There is a definite element of feminisation to Kay’s approach. Fabulously, not once on Emergency On Planet Earth does he ever lapse into becoming Soulful, Passionate and Honest (even though he is instinctively all three of these). If anything, his yelp reminds me of Chris Andrews, or some of the work of his illustrious forebear Georgie Fame (definitely the Jamiroquai of his time).
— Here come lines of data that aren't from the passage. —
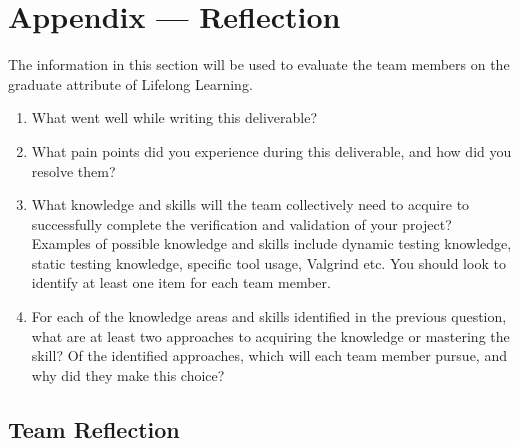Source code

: \documentclass[12pt, titlepage]{article}
\begin{document}
\newpage{}
\section*{Appendix --- Reflection}


The information in this section will be used to evaluate the team members on the
graduate attribute of Lifelong Learning.



\begin{enumerate}
  \item What went well while writing this deliverable? 
  \item What pain points did you experience during this deliverable, and how
    did you resolve them?
  \item What knowledge and skills will the team collectively need to acquire to
  successfully complete the verification and validation of your project?
  Examples of possible knowledge and skills include dynamic testing knowledge,
  static testing knowledge, specific tool usage, Valgrind etc.  You should look to
  identify at least one item for each team member.
  \item For each of the knowledge areas and skills identified in the previous
  question, what are at least two approaches to acquiring the knowledge or
  mastering the skill?  Of the identified approaches, which will each team
  member pursue, and why did they make this choice?
\end{enumerate}

\subsection*{Team Reflection}
\end{document}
And it is a story of how, on “Revolution 1993,” it all bursts out, and excitingly so. There is a definite element of Fela Kuti in the track’s unstoppable military percussive assault, as Kay excitingly squeals “I’m gonna fight the power!” It builds up to the rim of chaos, lets itself calm down to catch its breath, and then races to another crescendo – and it is clear, both from the atoms of his music and the words which he writes on the album sleeve, that Jay Kay (and therefore Jamiroquai – a huge shout out in particular to chief co-writer and keyboard player, the late Toby Smith) stands as a direct precursor, not just of what Swampy and his friends would do in Newbury three years hence – not far, as the crow flies, from where Kay himself ended up living, in some style – but also of Extinction Rebellion in general. In his liner note, Kay gives the world ten years to sort itself out, and, as we all know, it didn’t, and hasn’t.


It is probably natural and logical to finish this minor meditation on the westerly breezes which flowed through 1993 with a mention of another Walkman perennial of that year – the glorious, if determinedly shambolic, triumphalism of Transglobal Underground and their peerless album Dream Of 100 Nations, which plays like the party the day after the Rebellion has taken place – and won. Travel amidst the hugely cut hills which accommodate High Wycombe while you listen to the climactic “Hymn To Us” – in particular its Oliver Hardy sample (“Now I see it all”) – and you may still understand why this story means so damned much to me. It is a pre-emptive answer to the questions recently asked by The Weather Station in the song "Wear": "Am I ever understood? Am I hidden by this hood?" Jason Kay would suggest that it's the hood which helps bring him, and his message, to your attention.